▸ **Problem statement**
Only some lines are wanted. Transcribe, exactly, the lines below from the line with "R? lets explore......" up to and including the line with "(snippet showing a".

═════ Source material ═════

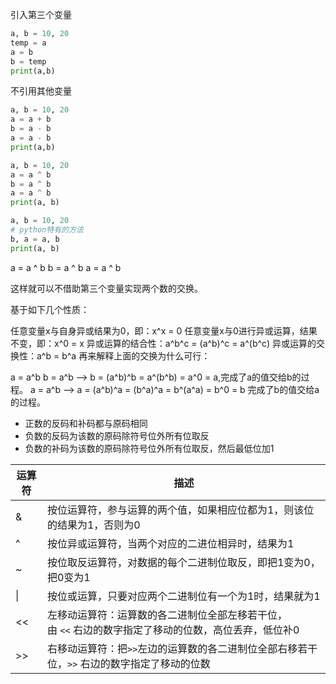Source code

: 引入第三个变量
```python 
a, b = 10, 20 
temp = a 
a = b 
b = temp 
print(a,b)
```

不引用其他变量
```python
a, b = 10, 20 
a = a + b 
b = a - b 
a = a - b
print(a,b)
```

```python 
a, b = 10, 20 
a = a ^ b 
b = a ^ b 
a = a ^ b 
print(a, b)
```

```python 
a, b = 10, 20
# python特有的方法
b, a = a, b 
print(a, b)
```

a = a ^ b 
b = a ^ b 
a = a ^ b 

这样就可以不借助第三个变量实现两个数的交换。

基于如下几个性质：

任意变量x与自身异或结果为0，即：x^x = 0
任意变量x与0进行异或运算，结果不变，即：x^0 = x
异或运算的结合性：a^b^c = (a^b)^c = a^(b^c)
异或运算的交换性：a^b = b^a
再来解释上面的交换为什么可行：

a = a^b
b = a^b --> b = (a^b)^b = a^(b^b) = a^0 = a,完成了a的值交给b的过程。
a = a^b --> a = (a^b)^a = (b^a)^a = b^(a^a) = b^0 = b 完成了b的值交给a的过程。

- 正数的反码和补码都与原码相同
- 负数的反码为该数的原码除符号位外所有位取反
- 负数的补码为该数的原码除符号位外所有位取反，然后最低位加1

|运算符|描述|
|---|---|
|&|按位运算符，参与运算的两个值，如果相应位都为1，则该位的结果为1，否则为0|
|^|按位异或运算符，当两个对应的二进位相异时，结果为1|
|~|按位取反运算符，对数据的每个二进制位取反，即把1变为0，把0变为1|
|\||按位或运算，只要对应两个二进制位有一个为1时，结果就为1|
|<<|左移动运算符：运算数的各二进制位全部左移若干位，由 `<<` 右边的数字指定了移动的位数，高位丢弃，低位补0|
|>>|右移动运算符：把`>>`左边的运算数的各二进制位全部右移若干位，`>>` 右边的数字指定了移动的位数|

═════
═════ Source material ═════

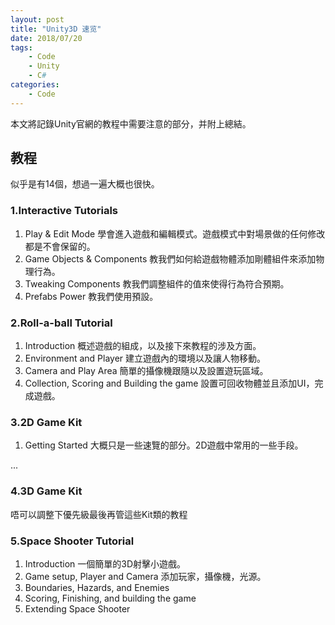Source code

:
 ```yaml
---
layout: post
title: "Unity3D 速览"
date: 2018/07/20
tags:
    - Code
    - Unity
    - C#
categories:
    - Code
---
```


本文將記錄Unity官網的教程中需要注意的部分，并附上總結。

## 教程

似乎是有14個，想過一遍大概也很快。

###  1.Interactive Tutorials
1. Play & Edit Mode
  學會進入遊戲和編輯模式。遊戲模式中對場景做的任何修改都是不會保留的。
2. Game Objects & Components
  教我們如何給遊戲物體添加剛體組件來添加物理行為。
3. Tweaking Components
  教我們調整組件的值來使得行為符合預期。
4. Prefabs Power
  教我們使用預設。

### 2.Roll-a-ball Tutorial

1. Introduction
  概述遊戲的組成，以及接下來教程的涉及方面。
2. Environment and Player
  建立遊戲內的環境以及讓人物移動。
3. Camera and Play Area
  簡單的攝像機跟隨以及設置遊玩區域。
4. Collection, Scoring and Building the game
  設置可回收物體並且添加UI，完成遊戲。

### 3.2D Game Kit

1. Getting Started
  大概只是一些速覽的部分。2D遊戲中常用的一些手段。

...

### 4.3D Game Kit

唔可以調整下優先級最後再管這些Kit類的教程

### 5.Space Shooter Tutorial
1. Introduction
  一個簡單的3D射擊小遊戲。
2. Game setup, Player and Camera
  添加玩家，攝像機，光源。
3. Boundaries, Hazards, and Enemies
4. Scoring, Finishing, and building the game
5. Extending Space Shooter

═════
═════ Source material ═════

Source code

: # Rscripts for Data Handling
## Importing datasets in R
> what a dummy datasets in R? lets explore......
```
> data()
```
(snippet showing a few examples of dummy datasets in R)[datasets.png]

═════

▸ **Result of the exercise**
> what a dummy datasets in R? lets explore......
```
> data()
```
(snippet showing a few examples of dummy datasets in R)[datasets.png]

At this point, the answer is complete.